Re: wip: functions median and percentile

From: Hitoshi Harada <umi(dot)tanuki(at)gmail(dot)com>
To: Tom Lane <tgl(at)sss(dot)pgh(dot)pa(dot)us>
Cc: Pavel Stehule <pavel(dot)stehule(at)gmail(dot)com>, David Fetter <david(at)fetter(dot)org>, PostgreSQL Hackers <pgsql-hackers(at)postgresql(dot)org>
Subject: Re: wip: functions median and percentile
Date: 2010-10-01 15:00:35
Message-ID: AANLkTi=fkJo59xfHYqe530O1Bdv0n01FQ8cuxAgOJxOt@mail.gmail.com
Views: Raw Message | Whole Thread | Download mbox | Resend email
Thread:
Lists: pgsql-hackers pgsql-rrreviewers

2010/10/1 Tom Lane <tgl(at)sss(dot)pgh(dot)pa(dot)us>:
> Hitoshi Harada <umi(dot)tanuki(at)gmail(dot)com> writes:
>> 2010/10/1 Tom Lane <tgl(at)sss(dot)pgh(dot)pa(dot)us>:
>>> If this patch tries to force the entire sort to happen in memory,
>>> it is not committable.
>
>> What about array_agg()? Doesn't it exceed memory even if the huge data come in?
>
> Yeah, but for array_agg the user should be expecting a result of
> approximately the size of the whole input, so if he overruns memory he
> hasn't got a lot of room to complain.  There is no reason for a user to
> expect that median or percentile will fall over on large input, and
> every reason to expect them to be more robust than that.

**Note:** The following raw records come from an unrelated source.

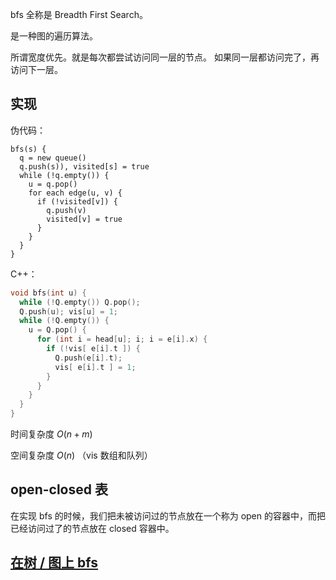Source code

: bfs 全称是 Breadth First Search。

是一种图的遍历算法。

所谓宽度优先。就是每次都尝试访问同一层的节点。
如果同一层都访问完了，再访问下一层。

## 实现

伪代码：

```
bfs(s) {
  q = new queue()
  q.push(s)), visited[s] = true
  while (!q.empty()) {
    u = q.pop()
    for each edge(u, v) {
      if (!visited[v]) {
        q.push(v)
        visited[v] = true
      }
    }
  }
}
```

C++：

```c++
void bfs(int u) {
  while (!Q.empty()) Q.pop();
  Q.push(u); vis[u] = 1;
  while (!Q.empty()) {
    u = Q.pop() {
      for (int i = head[u]; i; i = e[i].x) {
        if (!vis[ e[i].t ]) {
          Q.push(e[i].t);
          vis[ e[i].t ] = 1;
        }
      }
    }
  }
}
```


时间复杂度 $O(n + m)$

空间复杂度 $O(n)$ （vis 数组和队列）

## open-closed 表

在实现 bfs 的时候，我们把未被访问过的节点放在一个称为 open 的容器中，而把已经访问过了的节点放在 closed 容器中。

## [在树 / 图上 bfs](/graph/traverse)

So it's particular problem of *median* but not the idea of
on-memory-guaranteed tuplesort.

If this way is not committable, one of alternatives is to implement
median as a window function rather than an aggregate. But the big
problem of this is that it's impossible to have two
same-input-same-name functions of aggregate and window. AFAIK they are
ambiguous at parser stage. So we have to have median() for aggregate
and something like median_w() over (). This is worse idea, I feel.

Another way is to modify nodeWindowAgg in some way, but I cannot wrap
up how to. To call some destructor in the end of partition somehow,
but this is out of the current aggregate system.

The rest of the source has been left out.